§ EXERCISE GOAL
If a line in the entries below holds the string "thước", copy it.

§ RECORDS FOR PROCESSING
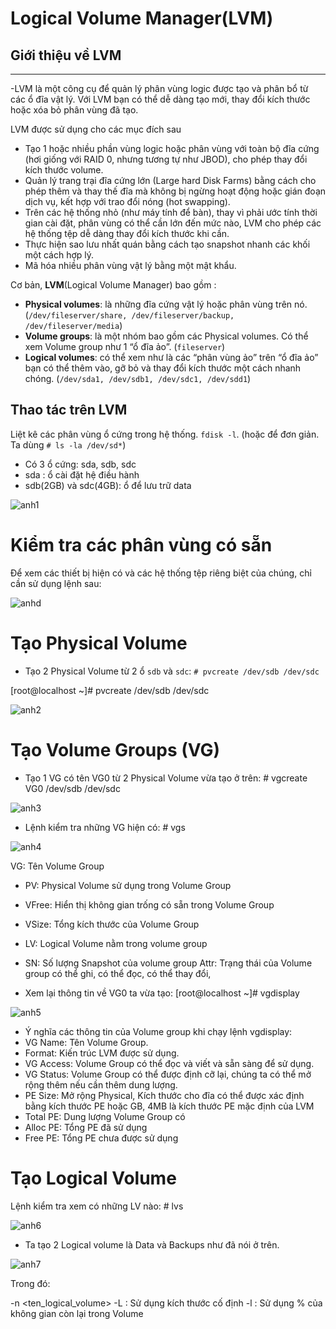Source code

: # **Logical Volume Manager(LVM)**


## **Giới thiệu về LVM**
---
-LVM là một công cụ để quản lý phân vùng logic được tạo và phân bổ từ các ổ đĩa vật lý. Với LVM bạn có thể dễ dàng tạo mới, thay đổi kích thước hoặc xóa bỏ phân vùng đã tạo.

LVM được sử dụng cho các mục đích sau
- Tạo 1 hoặc nhiều phần vùng logic hoặc phân vùng với toàn bộ đĩa cứng (hơi giống với RAID 0, nhưng tương tự như JBOD), cho phép thay đổi kích thước volume.
- Quản lý trang trại đĩa cứng lớn (Large hard Disk Farms) bằng cách cho phép thêm và thay thế đĩa mà không bị ngừng hoạt động hoặc gián đoạn dịch vụ, kết hợp với trao đổi nóng (hot swapping).
- Trên các hệ thống nhỏ (như máy tính để bàn), thay vì phải ước tính thời gian cài đặt, phân vùng có thể cần lớn đến mức nào, LVM cho phép các hệ thống tệp dễ dàng thay đổi kích thước khi cần.
- Thực hiện sao lưu nhất quán bằng cách tạo snapshot nhanh các khối một cách hợp lý.
- Mã hóa nhiều phân vùng vật lý bằng một mật khẩu.

Cơ bản, **LVM**(Logical Volume Manager) bao gồm :
- **Physical volumes**: là những đĩa cứng vật lý hoặc phân vùng trên nó.
(`/dev/fileserver/share, /dev/fileserver/backup, /dev/fileserver/media`)
- **Volume groups**: là một nhóm bao gồm các Physical volumes. Có thể xem Volume group như 1 “ổ đĩa ảo”.
(`fileserver`)
- **Logical volumes**: có thể xem như là các “phân vùng ảo” trên “ổ đĩa ảo” bạn có thể thêm vào, gỡ bỏ và thay đổi kích thước một cách nhanh chóng. (`/dev/sda1, /dev/sdb1, /dev/sdc1, /dev/sdd1`)

## **Thao tác trên LVM**
Liệt kê các phân vùng ổ cứng trong hệ thống.
`fdisk -l`. (hoặc để đơn giản. Ta dùng `# ls -la /dev/sd*`)
- Có 3 ổ cứng: sda, sdb, sdc
- sda : ổ cài đặt hệ điều hành
- sdb(2GB) và sdc(4GB): ổ để lưu trữ data

![anh1](https://image.prntscr.com/image/XdUPA8epTCqQhymp0NZJKA.png)

# Kiểm tra các phân vùng có sẵn
Để xem các thiết bị hiện có và các hệ thống tệp riêng biệt của chúng, chỉ cần sử dụng lệnh sau:

![anhd](https://image.prntscr.com/image/MP1gPAB5RVm7vWh5Ph9dnQ.png)

# Tạo Physical Volume
- Tạo 2 Physical Volume từ 2 ổ `sdb` và `sdc`: 
`# pvcreate /dev/sdb /dev/sdc`


[root@localhost ~]# pvcreate /dev/sdb /dev/sdc

![anh2](https://image.prntscr.com/image/43iHI9pWT2G-4eCRxqpMig.png)

# Tạo Volume Groups (VG)

- Tạo 1 VG có tên VG0 từ 2 Physical Volume vừa tạo ở trên: # vgcreate VG0 /dev/sdb /dev/sdc

![anh3](https://image.prntscr.com/image/aJSKSPN6RnacqrLpJP8SAA.png)

- Lệnh kiểm tra những VG hiện có: # vgs

![anh4](https://image.prntscr.com/image/6njzUtxoRqKD1X1x71oclg.png)

VG: Tên Volume Group
- PV: Physical Volume sử dụng trong Volume Group
- VFree: Hiển thị không gian trống có sẵn trong Volume Group
- VSize: Tổng kích thước của Volume Group
- LV: Logical Volume nằm trong volume group
- SN: Số lượng Snapshot của volume group
Attr: Trạng thái của Volume group có thể ghi, có thể đọc, có thể thay đổi,

- Xem lại thông tin về VG0 ta vừa tạo:
[root@localhost ~]# vgdisplay

![anh5](https://image.prntscr.com/image/8EsK5mWqRw6LbGCv9op2bQ.png)

- Ý nghĩa các thông tin của Volume group khi chạy lệnh vgdisplay:
- VG Name: Tên Volume Group.
- Format: Kiến trúc LVM được sử dụng.
- VG Access: Volume Group có thể đọc và viết và sẵn sàng để sử dụng.
- VG Status: Volume Group có thể được định cỡ lại, chúng ta có thể mở rộng thêm nếu cần thêm dung lượng.
- PE Size: Mở rộng Physical, Kích thước cho đĩa có thể được xác định bằng kích thước PE hoặc GB, 4MB là kích thước PE mặc định của LVM
- Total PE: Dung lượng Volume Group có
- Alloc PE: Tổng PE đã sử dụng
- Free PE: Tổng PE chưa được sử dụng
# Tạo Logical Volume
Lệnh kiểm tra xem có những LV nào: # lvs

![anh6](https://image.prntscr.com/image/R1SMFbvcSOqMBz9NsaJG6w.png)

- Ta tạo 2 Logical volume là Data và Backups như đã nói ở trên.

![anh7](https://image.prntscr.com/image/LLn8fioqTHOjaIZAbSHvpg.png)

Trong đó:

-n <ten_logical_volume>
-L : Sử dụng kích thước cố định
-l : Sử dụng % của không gian còn lại trong Volume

§ RESPONSE BOX
-LVM là một công cụ để quản lý phân vùng logic được tạo và phân bổ từ các ổ đĩa vật lý. Với LVM bạn có thể dễ dàng tạo mới, thay đổi kích thước hoặc xóa bỏ phân vùng đã tạo.
- Tạo 1 hoặc nhiều phần vùng logic hoặc phân vùng với toàn bộ đĩa cứng (hơi giống với RAID 0, nhưng tương tự như JBOD), cho phép thay đổi kích thước volume.
- Trên các hệ thống nhỏ (như máy tính để bàn), thay vì phải ước tính thời gian cài đặt, phân vùng có thể cần lớn đến mức nào, LVM cho phép các hệ thống tệp dễ dàng thay đổi kích thước khi cần.
- **Logical volumes**: có thể xem như là các “phân vùng ảo” trên “ổ đĩa ảo” bạn có thể thêm vào, gỡ bỏ và thay đổi kích thước một cách nhanh chóng. (`/dev/sda1, /dev/sdb1, /dev/sdc1, /dev/sdd1`)
- VSize: Tổng kích thước của Volume Group
- PE Size: Mở rộng Physical, Kích thước cho đĩa có thể được xác định bằng kích thước PE hoặc GB, 4MB là kích thước PE mặc định của LVM
-L : Sử dụng kích thước cố định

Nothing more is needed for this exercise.